WHAT IS BEING ASKED: The listing that follows should be copied in full and exactly, with no pictures.

===== LISTED ENTRIES =====

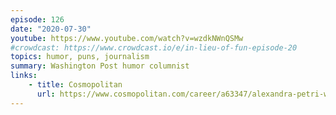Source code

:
 ```yaml
---
episode: 126
date: "2020-07-30"
youtube: https://www.youtube.com/watch?v=wzdkNWnQSMw
#crowdcast: https://www.crowdcast.io/e/in-lieu-of-fun-episode-20
topics: humor, puns, journalism
summary: Washington Post humor columnist
links:
    - title: Cosmopolitan
      url: https://www.cosmopolitan.com/career/a63347/alexandra-petri-washington-post-get-that-life/
---
```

=====

EXERCISE ANSWER:
Source code

:
 ```yaml
---
episode: 126
date: "2020-07-30"
youtube: https://www.youtube.com/watch?v=wzdkNWnQSMw
#crowdcast: https://www.crowdcast.io/e/in-lieu-of-fun-episode-20
topics: humor, puns, journalism
summary: Washington Post humor columnist
links:
    - title: Cosmopolitan
      url: https://www.cosmopolitan.com/career/a63347/alexandra-petri-washington-post-get-that-life/
---
```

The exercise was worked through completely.